It is only when a government sets out to change this trend that inequality ceases to increase - good examples were the post-war Labour government in Britain and the pre-war government here. But if governments are relaxed about, or perhaps even welcome, the usual trend, (as they have done recently in New Zealand) then inequality grows.
Sir Tony was, of course, talking about economic inequality and accordingly focused on matters of comparative wealth and income. But there has been a growing recognition over recent times that inequality is not only an economic phenomenon but is equally important in other senses as well. In New Zealand, we have always been blessed by our refusal to allow a "ruling class" to develop, but we are now perilously close to allowing the wealthy to have more respect, influence and therefore power than the rest of us.

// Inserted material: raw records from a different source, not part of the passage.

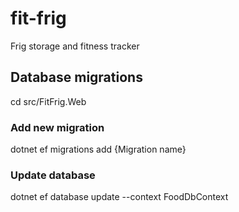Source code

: # fit-frig
Frig storage and fitness tracker

## Database migrations
cd src/FitFrig.Web

### Add new migration
dotnet ef migrations add {Migration name}

### Update database
dotnet ef database update --context FoodDbContext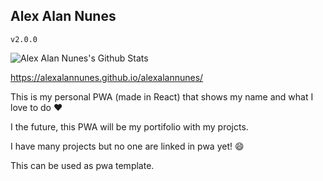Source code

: ## Alex Alan Nunes
`v2.0.0`



<img alt="Alex Alan Nunes's Github Stats" src="https://github-readme-stats.vercel.app/api?username=alexalannunes&show_icons=true&hide_border=true&theme=dark" />


https://alexalannunes.github.io/alexalannunes/



This is my personal PWA (made in React) that shows my name and what I love to do :heart:

I the future, this PWA will be my portifolio with my projcts.

I have many projects but no one are linked in pwa yet! :smile:

This can be used as pwa template.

And someone growing up in sub-standard housing or with limited educational opportunities or inadequate access to health care or whose working day is organised to suit his employer without regard for his own interests should surely be regarded as less than equal with his more fortunate fellow-citizens.
And that should lead us to recognise that there is a range of policies, not just economic policies - policies such as the rights of workers in the workplace and building state houses for low-income families— that will directly influence the level of inequality.
It is often argued that greater equality can be achieved only by limiting the freedom of those who are doing better than others. Today, however, we can see that the link between equality and freedom is not so much that you can only have one at the expense of the other, but that they support each other; someone who is less equal is also less free than he would otherwise be.
Freedom, in other words, is not just an abstract concept but has a real practical significance; it means the power and ability to do things, to realise potential and to make choices.
A society in which only a privileged few have a wide range of choices while everyone else has to "like it or lump it" is not only unequal but also less free. The level of freedom in a society should be determined by the degree of freedom available to those who might be regarded as the least free. We have a long way to go - and may even be heading in the wrong direction - if our goal is a society that is both free and equal.